Pharmacologie et pharmacocinétique 9.10 : Céfépime/enmétazobactam ( FIGURE 3 ) est une combinaison de céfépime, une céphalosporine à large spectre de troisième génération, et du nouvel inhibiteur de l'azabicyclo[3.2.0]heptane bêta-lactamase (BL), l'enmétazobactam. L'action bactéricide du céfépime résulte de la perturbation de la synthèse de la paroi cellulaire bactérienne par l'inhibition des cibles protéiques de liaison à la pénicilline. Le céfépime n'est pas inactivé par certaines BL, notamment les pénicillinases et les céphalosporinases produites par les bactéries Gram-négatives et Gram-positives, mais est inactivé par les BLSE, certaines oxacillinases et les BL hydrolysantes des carbapénèmes. Le composant enmétazobactam du céfépime/enmétazobactam est un inhibiteur des BLSE, améliorant ainsi le spectre d’activité de ce médicament.
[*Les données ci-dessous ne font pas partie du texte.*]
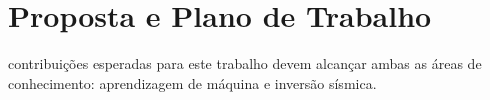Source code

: \section{Proposta e Plano de Trabalho}
contribuições esperadas para este trabalho devem alcançar ambas as
áreas de conhecimento: aprendizagem de máquina e inversão sísmica.
% 
% 
% 
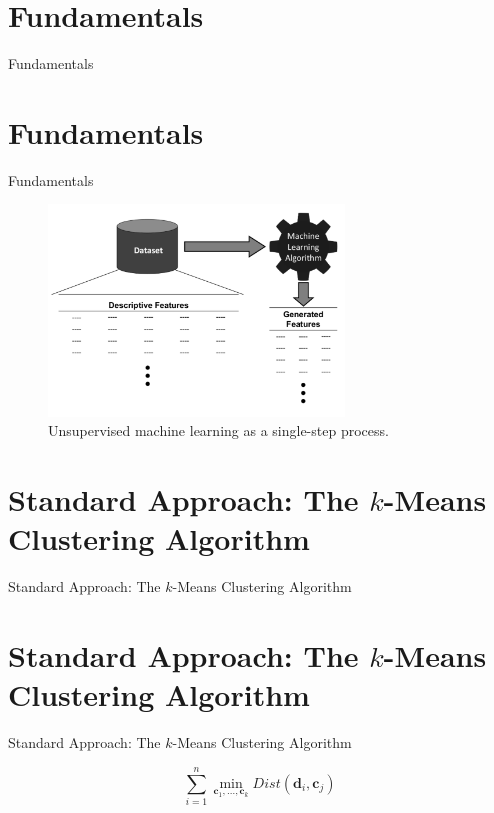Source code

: \documentclass[xcolor={table}]{beamer}
\newcommand{\SectionSlide}[2][]{
	\ifthenelse{\isempty{#1}}
		{\section{#2}\begin{frame} \begin{center}\begin{huge}#2\end{huge}\end{center}\end{frame}}
		{\section[#1]{#2}\begin{frame} \begin{center}\begin{huge}#2\end{huge}\end{center}\end{frame}}
}
\begin{document}
\SectionSlide{Fundamentals}



 \begin{frame} 
\begin{figure}[htb]
       \begin{centering}
       \includegraphics[width=0.7\textwidth]{images/fmlpda_figure_10_2.pdf}
       \caption{Unsupervised machine learning as a single-step process.}
       \label{fig:unsupervisedlearning}
       \end{centering}
\end{figure}
\end{frame} 


\SectionSlide{Standard Approach: The $k$-Means Clustering Algorithm}



 \begin{frame} 
\begin{equation}
\sum_{i=1}^n \min_{{\mathbf{c}_1},\ldots, {\mathbf{c}_k}} {Dist}(\mathbf{d}_i, {\mathbf{c}_j})
\end{equation}
\end{frame} 
\end{document}
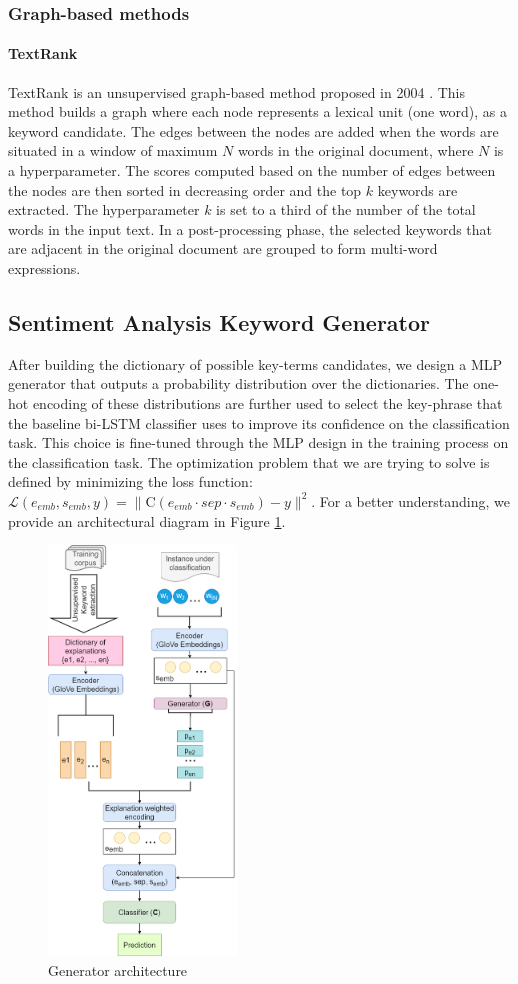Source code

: \subsubsection{Graph-based methods}
\paragraph{TextRank}
TextRank is an unsupervised graph-based method proposed in 2004 \cite{TextRank}. This method builds a graph where each node represents a lexical unit (one word), as a keyword candidate. The edges between the nodes are added when the words are situated in a window of maximum $N$ words in the original document, where $N$ is a hyperparameter. The scores computed based on the number of edges between the nodes are then sorted in decreasing order and the top $k$ keywords are extracted. The hyperparameter $k$ is set to a third of the number of the total words in the input text. In a post-processing phase, the selected keywords that are adjacent in the original document are grouped to form multi-word expressions.

\subsection{Sentiment Analysis Keyword Generator}\label{generator}
After building the dictionary of possible key-terms candidates, we design a MLP generator that outputs a probability distribution over the dictionaries. The one-hot encoding of these distributions are further used to select the key-phrase that the baseline bi-LSTM classifier uses to improve its confidence on the classification task. This choice is fine-tuned through the MLP design in the training process on the classification task.
The optimization problem that we are trying to solve is defined by minimizing the loss function:
$\label{eqloss}
    \mathcal{L}(e_{emb}, s_{emb},y)= \|\text{C}(e_{emb}\cdot sep \cdot s_{emb})-y\| ^2
$.
For a better understanding, we provide an architectural diagram in Figure \ref{fig:gen}.


\begin{figure}[!h]
\centering
  \includegraphics[width=5cm]{Images/gen.png}
  \caption{Generator architecture}\label{fig:gen}
\end{figure}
Aux doses recommandées, les taux plasmatiques maximaux de céfépime et d'enmétazobactam sont respectivement de 99,8 mcg/mL et 19,8 mcg/mL, avec une ASC de 380 mcg. h/mL et 75,3 mcg. h/ml. Chaque composant du produit médicamenteux a un volume de distribution relativement faible (<25 L) et est peu lié aux protéines plasmatiques. Aucun des deux composants du produit médicamenteux n’est métabolisé de manière significative et les deux ont une demi-vie d’environ 2,5 heures. Chaque composant du produit médicamenteux est excrété principalement dans l'urine (85 à 90 %).
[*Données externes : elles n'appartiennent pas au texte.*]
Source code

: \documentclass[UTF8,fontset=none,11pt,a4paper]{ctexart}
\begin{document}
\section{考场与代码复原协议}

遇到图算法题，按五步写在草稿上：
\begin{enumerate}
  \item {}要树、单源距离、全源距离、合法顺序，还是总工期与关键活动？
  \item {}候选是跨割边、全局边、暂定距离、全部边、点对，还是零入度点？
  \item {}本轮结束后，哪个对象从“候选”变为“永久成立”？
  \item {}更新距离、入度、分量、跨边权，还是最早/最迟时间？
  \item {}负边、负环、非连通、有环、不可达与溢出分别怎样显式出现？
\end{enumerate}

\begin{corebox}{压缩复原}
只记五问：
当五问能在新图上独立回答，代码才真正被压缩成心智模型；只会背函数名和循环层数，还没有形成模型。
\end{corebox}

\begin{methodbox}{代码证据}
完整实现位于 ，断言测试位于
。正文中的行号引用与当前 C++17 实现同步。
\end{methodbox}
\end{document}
Effets indésirables et interactions médicamenteuses 9.10 : Les effets indésirables les plus fréquemment rapportés survenus chez 5 % des patients traités par céfépime/enmétazobactam dans les essais cliniques comprenaient la phlébite et les réactions au site de perfusion, les maux de tête et les taux élevés de transaminases et de bilirubine. Le céfépime/enmétazobactam est contre-indiqué chez les patients ayant des antécédents de réactions d'hypersensibilité graves à ses composants ou à d'autres médicaments antibactériens bêta-lactamines. Une neurotoxicité a été rapportée au cours du traitement par le composant céfépime de l'association céfépime/enmétazobactam, observée le plus souvent chez des patients atteints d'insuffisance rénale n'ayant pas reçu d'ajustement posologique approprié du céfépime. Clostridioides difficile –des diarrhées associées ont été rapportées avec presque tous les agents antibactériens systémiques, y compris le céfépime/enmétazobactam. Le clinicien doit évaluer si une neurotoxicité ou une diarrhée se produit et envisager d'arrêter le médicament.

Peu d’interactions médicamenteuses ont été rapportées avec le céfépime/enmétazobactam, en raison principalement de son métabolisme et de son profil d’excrétion. La fonction rénale doit être surveillée si le céfépime/enmétazobactam est utilisé en association avec des aminosides ou des diurétiques. L'administration de ce médicament peut entraîner une réaction faussement positive pour le glucose dans l'urine avec certaines méthodes.

Posologie et administration 9.10 : Le céfépime/enmétazobactam est fourni sous forme de solution pour administration IV. La posologie recommandée est de 2,5 g (céfépime 2 g et enmétazobactam 0,5 g) administrées toutes les 8 heures sur une période de 2 heures chez les patients présentant un débit de filtration glomérulaire estimé entre 60 ml/minute et 129 ml/minute. Les informations de prescription contiennent des informations posologiques supplémentaires pour les patients présentant un dysfonctionnement rénal. La durée du traitement est de 7 jours (durée jusqu'à 14 jours chez les patients présentant une bactériémie concomitante).